Stop at the line that contains "There is a subcommand". Until then, set down each line of the records exactly, beginning with the first, and skip pictures.

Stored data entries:
● ● ● ● ●

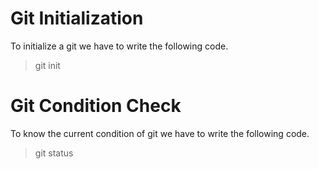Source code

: # Git Initialization 
To initialize a git we have to write the following code.
> git init 

# Git Condition Check
To know the current condition of git we have to write the following code.
> git status


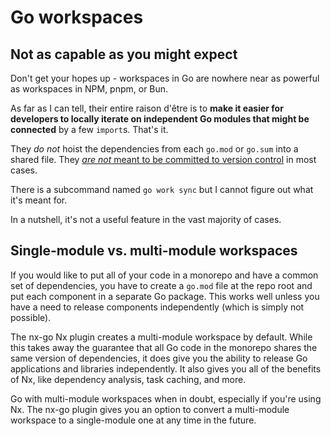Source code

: # Go workspaces

## Not as capable as you might expect

Don't get your hopes up - workspaces in Go are nowhere near as powerful as workspaces in NPM, pnpm, or Bun.

As far as I can tell, their entire raison d'être is to **make it easier for developers to locally iterate on independent Go modules that might be connected** by a few `import`s.
That's it.

They *do not* hoist the dependencies from each `go.mod` or `go.sum` into a shared file.
They [*are not* meant to be committed to version control](https://go.dev/ref/mod#workspaces:~:text=It%20is%20generally%20inadvisable%20to%20commit%20go.work%20files%20into%20version%20control%20systems) in most cases.

There is a subcommand named `go work sync` but I cannot figure out what it's meant for.

In a nutshell, it's not a useful feature in the vast majority of cases.

## Single-module vs. multi-module workspaces

If you would like to put all of your code in a monorepo and have a common set of dependencies, you have to create a `go.mod` file at the repo root and put each component in a separate Go package.
This works well unless you have a need to release components independently (which is simply not possible).

The nx-go Nx plugin creates a multi-module workspace by default.
While this takes away the guarantee that all Go code in the monorepo shares the same version of dependencies, it does give you the ability to release Go applications and libraries independently.
It also gives you all of the benefits of Nx, like dependency analysis, task caching, and more.

Go with multi-module workspaces when in doubt, especially if you're using Nx.
The nx-go plugin gives you an option to convert a multi-module workspace to a single-module one at any time in the future.
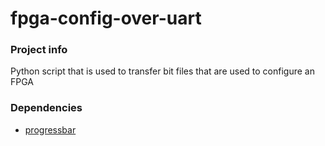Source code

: # fpga-config-over-uart

### Project info
Python script that is used to transfer bit files that are used to configure an FPGA

### Dependencies
- [progressbar](https://pypi.python.org/pypi/progressbar)
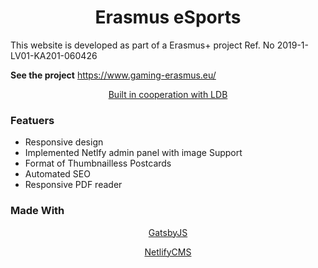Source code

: <h1 align="center">
  Erasmus eSports
</h1>

This website is developed as part of a Erasmus+ project
Ref. No 2019-1-LV01-KA201-060426

**See the project**
https://www.gaming-erasmus.eu/

<p align="center">
  <a href="http://www.disleksija.lv/disleksija">  
    Built in cooperation with LDB
  </a>
</p>

### Featuers

- Responsive design
- Implemented Netlfy admin panel with image Support
- Format of Thumbnailless Postcards
- Automated SEO
- Responsive PDF reader


### Made With

<p align="center">
  <a href="https://www.gatsbyjs.com/">  
    GatsbyJS
  </a>
</p>
<p align="center">
  <a href="https://www.netlifycms.org/">  
    NetlifyCMS
  </a>
</p>


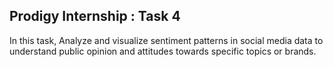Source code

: ## Prodigy Internship : Task 4
In this task, Analyze and visualize sentiment patterns in social media data to understand public opinion and attitudes towards specific topics or brands.
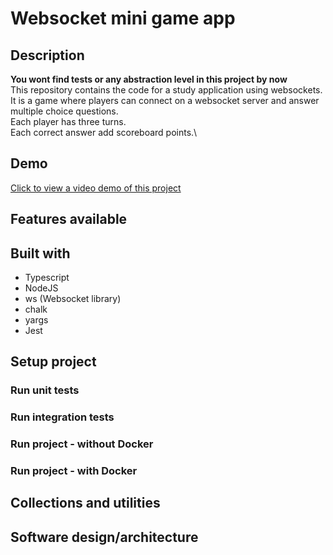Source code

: # Websocket mini game app

## Description
**You wont find tests or any abstraction level in this project by now**\
This repository contains the code for a study application using websockets.\
It is a game where players can connect on a websocket server and answer multiple choice questions.\
Each player has three turns.\
Each correct answer add scoreboard points.\

## Demo

[Click to view a video demo of this project](https://youtu.be/z4Tgs4dNnBs)

## Features available

## Built with
- Typescript
- NodeJS
- ws (Websocket library)
- chalk
- yargs
- Jest

## Setup project

### Run unit tests

### Run integration tests

### Run project - without Docker

### Run project - with Docker

## Collections and utilities

## Software design/architecture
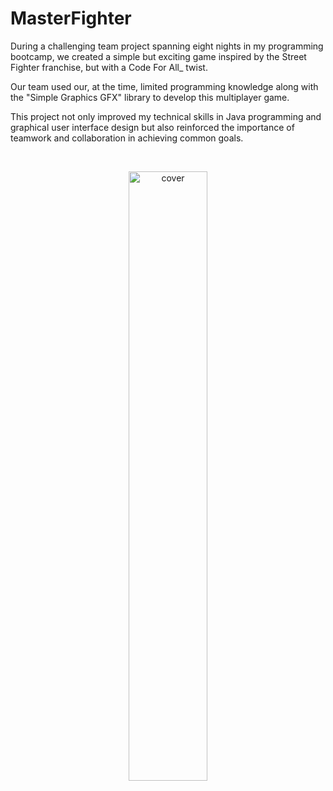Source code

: # MasterFighter

During a challenging team project spanning eight nights in my programming bootcamp, we created a simple but exciting game inspired by the Street Fighter franchise, but with a Code For All_ twist.

Our team used our, at the time, limited programming knowledge along with the "Simple Graphics GFX" library to develop this multiplayer game.

This project not only improved my technical skills in Java programming and graphical user interface design but also reinforced the importance of teamwork and collaboration in achieving common goals.

<br>
<p align="center">
  <img src="https://github.com/pedroMoreira96/MasterFighter/assets/159487606/3f96e455-3833-4e3c-957f-fd0de32c512d" alt="cover" style="width: 50%;"/>
</p>
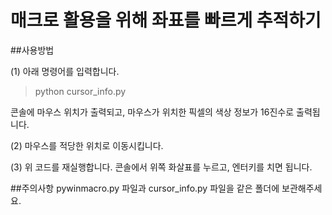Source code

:# 매크로 활용을 위해 좌표를 빠르게 추적하기

##사용방법

(1) 아래 명령어를 입력합니다.
> python cursor_info.py

콘솔에 마우스 위치가 출력되고, 마우스가 위치한 픽셀의 색상 정보가 16진수로 출력됩니다.

(2) 마우스를 적당한 위치로 이동시킵니다.

(3) 위 코드를 재실행합니다. 콘솔에서 위쪽 화살표를 누르고, 엔터키를 치면 됩니다.

##주의사항
pywinmacro.py 파일과 cursor_info.py 파일을 같은 폴더에 보관해주세요.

● ● ● ● ●

(Expected answer):
Source code

: # Git Initialization 
To initialize a git we have to write the following code.
> git init 

# Git Condition Check
To know the current condition of git we have to write the following code.
> git status


Source code

: # Go workspaces

## Not as capable as you might expect

Don't get your hopes up - workspaces in Go are nowhere near as powerful as workspaces in NPM, pnpm, or Bun.

As far as I can tell, their entire raison d'être is to **make it easier for developers to locally iterate on independent Go modules that might be connected** by a few `import`s.
That's it.

They *do not* hoist the dependencies from each `go.mod` or `go.sum` into a shared file.
They [*are not* meant to be committed to version control](https://go.dev/ref/mod#workspaces:~:text=It%20is%20generally%20inadvisable%20to%20commit%20go.work%20files%20into%20version%20control%20systems) in most cases.

There is a subcommand named `go work sync` but I cannot figure out what it's meant for.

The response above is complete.